I'm thinking Saturday the 27 June and we can discuss if you want to return on Sunday the 28 June if it goes well.
Probably in the afternoon we can meet in the bandshell from 12-2PM getting to know each other, waiting for new people to come and stuff. And then we can roam and find a bench to sit in and just hang out and talk cubes and stuff. Meeting will probably end at 5-6 factoring your commute home 
You can share this around with your friends that maybe aren't on the forums and cube.
Parents are welcome if they feel like it is dangerous to go alone (because mine do xD, they trust me though).
Ask if you have any questions about this, thanks, oh and sorry but cubes will not be provided, so bring your own  
I'll also have a paper to sign in, nothing fancy but just basic stuff like your name, last name if you're comfortable, you can also use an initial, and your Speedsolving.com name, and to those that don't use SS, they can put N/A 
Thanks and I hope to see you guys there,all in all, really happy to meet you guys if you decide to come to chat and cube together.
~Adam (theRouxbiksCube)


----------



## Thecuber1 (Jun 17, 2015)

theROUXbiksCube said:


> So a bump from 2 weeks ago.
> We're thinking about meeting up in this location, exact location lol because Prospect Park is HUGE. xD
> "Prospect Park Bandshell
> 62 West Drive, Brooklyn, NY 11215, United States"
> ...


Damn. I really hope i can come. I can easily take the train, hopefully I will be there. I will confirm soon if I am coming.


----------



## AlexMaass (Jun 17, 2015)

I'll be there.


----------



## Thecuber1 (Jun 19, 2015)

I will be there, but that day, the Bandshell is closed. There is a performance happening there. Any suggestions for where we should meet up? We could all meet in front of Dizzy's diner on 9th street. 

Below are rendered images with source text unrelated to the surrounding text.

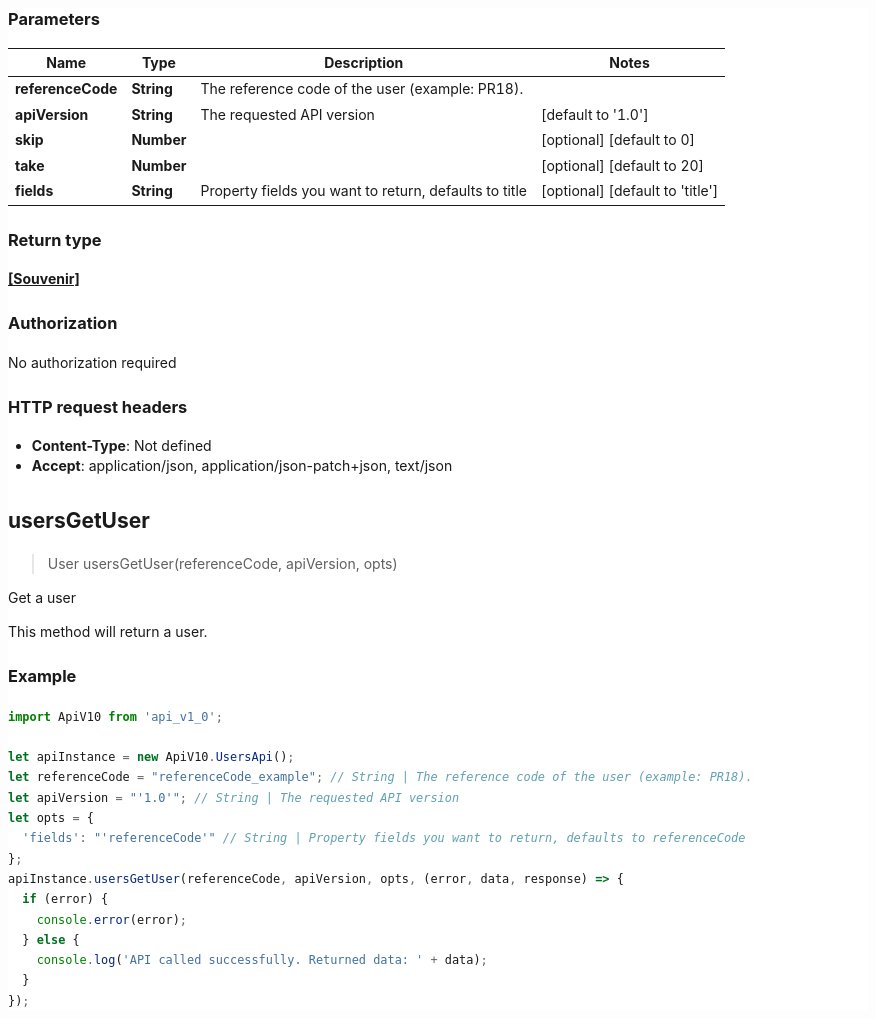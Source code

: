 ### Parameters


Name | Type | Description  | Notes
------------- | ------------- | ------------- | -------------
 **referenceCode** | **String**| The reference code of the user (example: PR18). | 
 **apiVersion** | **String**| The requested API version | [default to &#39;1.0&#39;]
 **skip** | **Number**|  | [optional] [default to 0]
 **take** | **Number**|  | [optional] [default to 20]
 **fields** | **String**| Property fields you want to return, defaults to title | [optional] [default to &#39;title&#39;]

### Return type

[**[Souvenir]**](Souvenir.md)

### Authorization

No authorization required

### HTTP request headers

- **Content-Type**: Not defined
- **Accept**: application/json, application/json-patch+json, text/json


## usersGetUser

> User usersGetUser(referenceCode, apiVersion, opts)

Get a user

This method will return a user.

### Example

```javascript
import ApiV10 from 'api_v1_0';

let apiInstance = new ApiV10.UsersApi();
let referenceCode = "referenceCode_example"; // String | The reference code of the user (example: PR18).
let apiVersion = "'1.0'"; // String | The requested API version
let opts = {
  'fields': "'referenceCode'" // String | Property fields you want to return, defaults to referenceCode
};
apiInstance.usersGetUser(referenceCode, apiVersion, opts, (error, data, response) => {
  if (error) {
    console.error(error);
  } else {
    console.log('API called successfully. Returned data: ' + data);
  }
});
```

https://www.google.com/maps/place/D...2!3m1!1s0x89c25b0334514e97:0x590fb2ff385b74c2

@TheROUXbiksCube

I am also thinking we could meet at Harmony Playground, the playground right behind the bandshell. I think I will get there at around 1:40 b/c swim lessons, but who knows if it will be happening that day.


----------



## theROUXbiksCube (Jun 19, 2015)

Thecuber1 said:


> I will be there, but that day, the Bandshell is closed. There is a performance happening there. Any suggestions for where we should meet up? We could all meet in front of Dizzy's diner on 9th street.
> 
> https://www.google.com/maps/place/D...2!3m1!1s0x89c25b0334514e97:0x590fb2ff385b74c2
> 
> ...



Dizzy's is optimal, the address is right there and it is near the park and is a nice place to wait for people to come then we can go and meet up in Prospect


----------



## Chromaticist (Jun 22, 2015)

I'm in! Dizzy's is a good plan, right by the 7th Ave F train. (On 9th street and 8th ave for those unfamiliar).

I could use a good meetup. I'm really a budding cuber, still learning my 1 look PLLs and my beginner's method is still faster than my CFOP style f2l. I'll bring up to the 7x7x7 and a mirror cube and megaminx for fun.


----------



## Thecuber1 (Jun 24, 2015)

I'll be there.


----------



## Blabber333 (Jun 24, 2015)

sure!


----------



## theROUXbiksCube (Jun 24, 2015)

yay! i feel accomplished


----------



## theROUXbiksCube (Jun 26, 2015)

So guys tomorrow is the big day, I'm bringing some money to buy a slice to eat because I'm not having lunch tat my house, so be sure to either bring enough money to buy something for yourself to eat or eat at home :3


----------



## Chromaticist (Jun 27, 2015)

I'm in the park, feel free to pm a number so we can find each other.


----------



## Thecuber1 (Jun 27, 2015)

Chromaticist said:


> I'm in the park, feel free to pm a number so we can find each other.



The meetup is over.


----------



## Chromaticist (Jun 27, 2015)

Darn, my friends kept me a bit later than I thought. I will always be up for another in Prospect Park, though. I hope it was fun!


----------



## theROUXbiksCube (Jun 27, 2015)

Chromaticist said:


> Darn, my friends kept me a bit later than I thought. I will always be up for another in Prospect Park, though. I hope it was fun!



Maybe we'll be doing one in late July again


----------



## AlexMaass (Jun 27, 2015)

Yeah I'd be down for that, maybe we could meetup in someones house instead of outside? The rain sucked lol.


----------



## p2pcmlp (Jul 7, 2015)

I'd be interested in coming if one of these happens again


----------



## theROUXbiksCube (Jul 7, 2015)

p2pcmlp said:


> I'd be interested in coming if one of these happens again



Oh it will  wait were you at the Stuy comp? The guy who won?


----------



## p2pcmlp (Jul 7, 2015)

theROUXbiksCube said:


> Oh it will  wait were you at the Stuy comp? The guy who won?



Yep, will the meet be before August? Won't be in the country for pretty much all of August


----------



## ricoman7 (Jul 13, 2015)

I'm on long island and I'd be interested


----------